→ ACTION ITEM
Find the word "十月號竟然下架了" in the data, then copy each line where it is found.

→ DATA UNDER STUDY
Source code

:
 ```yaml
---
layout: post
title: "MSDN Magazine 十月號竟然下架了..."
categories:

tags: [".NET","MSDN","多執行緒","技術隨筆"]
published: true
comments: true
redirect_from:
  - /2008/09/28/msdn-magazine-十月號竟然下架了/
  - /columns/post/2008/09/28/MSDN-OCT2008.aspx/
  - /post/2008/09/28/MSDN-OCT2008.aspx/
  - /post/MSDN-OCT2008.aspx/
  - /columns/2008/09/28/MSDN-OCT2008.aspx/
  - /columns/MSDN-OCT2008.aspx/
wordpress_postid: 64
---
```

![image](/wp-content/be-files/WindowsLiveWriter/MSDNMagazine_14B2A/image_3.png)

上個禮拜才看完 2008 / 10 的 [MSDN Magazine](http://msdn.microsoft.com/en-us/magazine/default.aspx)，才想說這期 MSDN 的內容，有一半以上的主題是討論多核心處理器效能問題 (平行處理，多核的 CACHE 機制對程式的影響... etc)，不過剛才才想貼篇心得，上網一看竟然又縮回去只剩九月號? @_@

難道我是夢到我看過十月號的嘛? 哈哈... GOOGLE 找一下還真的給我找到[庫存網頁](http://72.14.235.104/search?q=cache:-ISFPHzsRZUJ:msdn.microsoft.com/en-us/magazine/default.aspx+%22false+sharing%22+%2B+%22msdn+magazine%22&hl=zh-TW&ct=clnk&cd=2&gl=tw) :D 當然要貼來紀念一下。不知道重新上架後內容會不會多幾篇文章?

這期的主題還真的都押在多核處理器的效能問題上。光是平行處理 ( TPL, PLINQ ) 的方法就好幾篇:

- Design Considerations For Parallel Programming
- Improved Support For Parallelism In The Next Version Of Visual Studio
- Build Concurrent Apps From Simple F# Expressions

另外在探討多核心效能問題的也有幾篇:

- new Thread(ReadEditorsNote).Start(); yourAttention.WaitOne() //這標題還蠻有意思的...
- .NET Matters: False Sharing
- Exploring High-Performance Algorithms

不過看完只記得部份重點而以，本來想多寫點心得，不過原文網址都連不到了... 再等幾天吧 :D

→ RESULT FOR THIS EXERCISE
title: "MSDN Magazine 十月號竟然下架了..."
  - /2008/09/28/msdn-magazine-十月號竟然下架了/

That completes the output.